(Data section Opens)

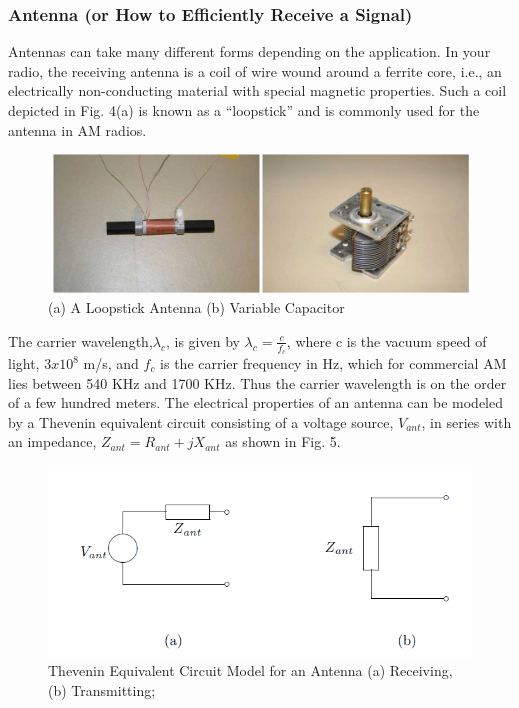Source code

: \documentclass[12pt]{article}
\begin{document}
\subsubsection{Antenna (or How to Efficiently Receive a Signal)}
Antennas can take many different forms depending on the application. In your radio, the receiving
antenna is a coil of wire wound around a ferrite core, i.e., an electrically non-conducting material with
special magnetic properties. Such a coil depicted in Fig. 4(a) is known as a “loopstick” and is commonly
used for the antenna in AM radios.
\begin{figure}[H]
\centering
\includegraphics[scale=0.5]{P4.jpg}
\caption{(a) A Loopstick Antenna (b) Variable Capacitor}
\end{figure}
\par The carrier wavelength,$\lambda_c$, is given by $\lambda_c=\frac{c}{f_c}$, where c is the vacuum speed of light, $3x10^8$ m/s, and $f_c$ is the carrier frequency in Hz, which for commercial AM lies between 540 KHz and 1700 KHz. Thus the
carrier wavelength is on the order of a few hundred meters. The electrical properties of an antenna can be
modeled by a Thevenin equivalent circuit consisting of a voltage source, $V_{ant}$, in series with an impedance,
$Z_{ant}=R_{ant} + jX_{ant}$ as shown in Fig. 5.
\begin{figure}[H]
\centering
\includegraphics[scale=0.5]{P5.jpg}
\caption{Thevenin Equivalent Circuit Model for an Antenna (a) Receiving, (b) Transmitting;}
\end{figure}
\end{document}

(Data section Closes)

Work required => If a line in the listing contains the string "includegraphics", count it; then give only the number of such lines.

Result => 2